■ **What the task asks**: Find the string "Interview" in the records and copy each line where it occurs.

[Dataset records]
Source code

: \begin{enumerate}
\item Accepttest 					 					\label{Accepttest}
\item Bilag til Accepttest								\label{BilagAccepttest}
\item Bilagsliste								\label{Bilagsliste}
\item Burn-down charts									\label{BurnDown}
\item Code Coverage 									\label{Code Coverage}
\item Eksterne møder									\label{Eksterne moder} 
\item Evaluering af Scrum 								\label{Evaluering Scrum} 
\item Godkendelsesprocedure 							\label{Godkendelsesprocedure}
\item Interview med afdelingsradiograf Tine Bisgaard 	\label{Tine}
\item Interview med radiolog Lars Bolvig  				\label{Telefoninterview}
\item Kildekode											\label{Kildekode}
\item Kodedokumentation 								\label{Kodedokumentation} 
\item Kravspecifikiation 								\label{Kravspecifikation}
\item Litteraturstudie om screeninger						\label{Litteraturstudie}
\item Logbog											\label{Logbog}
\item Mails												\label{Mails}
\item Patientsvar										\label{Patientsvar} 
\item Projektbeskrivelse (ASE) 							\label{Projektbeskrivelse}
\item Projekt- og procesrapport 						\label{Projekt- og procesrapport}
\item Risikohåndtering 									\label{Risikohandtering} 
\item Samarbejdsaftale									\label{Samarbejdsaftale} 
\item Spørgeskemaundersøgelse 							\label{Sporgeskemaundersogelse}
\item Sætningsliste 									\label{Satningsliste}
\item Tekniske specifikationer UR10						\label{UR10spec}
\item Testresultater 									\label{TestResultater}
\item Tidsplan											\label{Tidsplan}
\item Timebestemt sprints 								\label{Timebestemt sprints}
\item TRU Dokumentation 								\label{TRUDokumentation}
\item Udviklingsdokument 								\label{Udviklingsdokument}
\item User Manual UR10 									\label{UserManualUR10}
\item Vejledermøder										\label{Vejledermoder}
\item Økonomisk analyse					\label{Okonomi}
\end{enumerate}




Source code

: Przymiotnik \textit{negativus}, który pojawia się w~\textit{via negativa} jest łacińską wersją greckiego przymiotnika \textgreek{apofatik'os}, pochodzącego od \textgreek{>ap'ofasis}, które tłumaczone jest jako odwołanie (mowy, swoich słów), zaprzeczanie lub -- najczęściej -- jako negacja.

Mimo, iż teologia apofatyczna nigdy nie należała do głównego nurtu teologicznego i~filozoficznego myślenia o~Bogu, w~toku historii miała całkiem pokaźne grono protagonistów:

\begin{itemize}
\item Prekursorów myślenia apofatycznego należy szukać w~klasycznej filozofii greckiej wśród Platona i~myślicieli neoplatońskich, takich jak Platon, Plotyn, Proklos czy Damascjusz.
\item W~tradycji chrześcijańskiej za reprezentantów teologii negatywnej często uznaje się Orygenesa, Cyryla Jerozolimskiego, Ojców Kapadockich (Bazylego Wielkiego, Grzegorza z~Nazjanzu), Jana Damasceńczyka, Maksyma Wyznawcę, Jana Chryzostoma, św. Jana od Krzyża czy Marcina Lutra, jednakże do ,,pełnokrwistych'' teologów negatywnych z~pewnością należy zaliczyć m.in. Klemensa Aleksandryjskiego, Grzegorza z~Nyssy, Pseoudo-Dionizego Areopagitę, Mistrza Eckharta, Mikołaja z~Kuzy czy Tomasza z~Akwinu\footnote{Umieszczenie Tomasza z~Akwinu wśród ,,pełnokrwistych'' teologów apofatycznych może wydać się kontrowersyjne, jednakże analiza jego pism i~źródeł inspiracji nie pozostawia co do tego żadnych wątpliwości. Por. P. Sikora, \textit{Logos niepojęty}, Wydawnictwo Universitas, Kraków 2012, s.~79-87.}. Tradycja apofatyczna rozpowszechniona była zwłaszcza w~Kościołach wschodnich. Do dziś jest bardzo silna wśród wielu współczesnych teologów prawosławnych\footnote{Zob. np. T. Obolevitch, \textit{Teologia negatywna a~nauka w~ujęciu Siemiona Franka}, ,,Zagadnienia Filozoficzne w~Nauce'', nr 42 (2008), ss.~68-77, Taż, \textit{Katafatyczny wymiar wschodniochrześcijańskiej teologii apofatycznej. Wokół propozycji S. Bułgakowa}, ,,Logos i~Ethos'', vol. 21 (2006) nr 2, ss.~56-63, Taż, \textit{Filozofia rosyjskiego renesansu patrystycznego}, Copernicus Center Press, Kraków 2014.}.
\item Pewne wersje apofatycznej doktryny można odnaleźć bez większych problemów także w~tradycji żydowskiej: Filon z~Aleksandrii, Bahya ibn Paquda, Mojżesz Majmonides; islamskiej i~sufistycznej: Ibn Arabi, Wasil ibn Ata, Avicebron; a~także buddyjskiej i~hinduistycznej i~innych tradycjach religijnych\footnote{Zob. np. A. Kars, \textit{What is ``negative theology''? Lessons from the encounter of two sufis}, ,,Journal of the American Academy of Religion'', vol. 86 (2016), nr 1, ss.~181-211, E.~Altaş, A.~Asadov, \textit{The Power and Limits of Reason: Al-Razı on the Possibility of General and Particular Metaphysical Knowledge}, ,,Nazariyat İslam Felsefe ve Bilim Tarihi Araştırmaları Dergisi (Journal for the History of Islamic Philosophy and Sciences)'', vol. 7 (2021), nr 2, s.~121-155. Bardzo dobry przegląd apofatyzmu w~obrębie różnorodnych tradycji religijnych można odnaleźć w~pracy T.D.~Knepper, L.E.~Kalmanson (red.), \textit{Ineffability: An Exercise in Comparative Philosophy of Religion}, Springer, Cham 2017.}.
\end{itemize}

■ **Output**:
\item Interview med afdelingsradiograf Tine Bisgaard 	\label{Tine}
\item Interview med radiolog Lars Bolvig  				\label{Telefoninterview}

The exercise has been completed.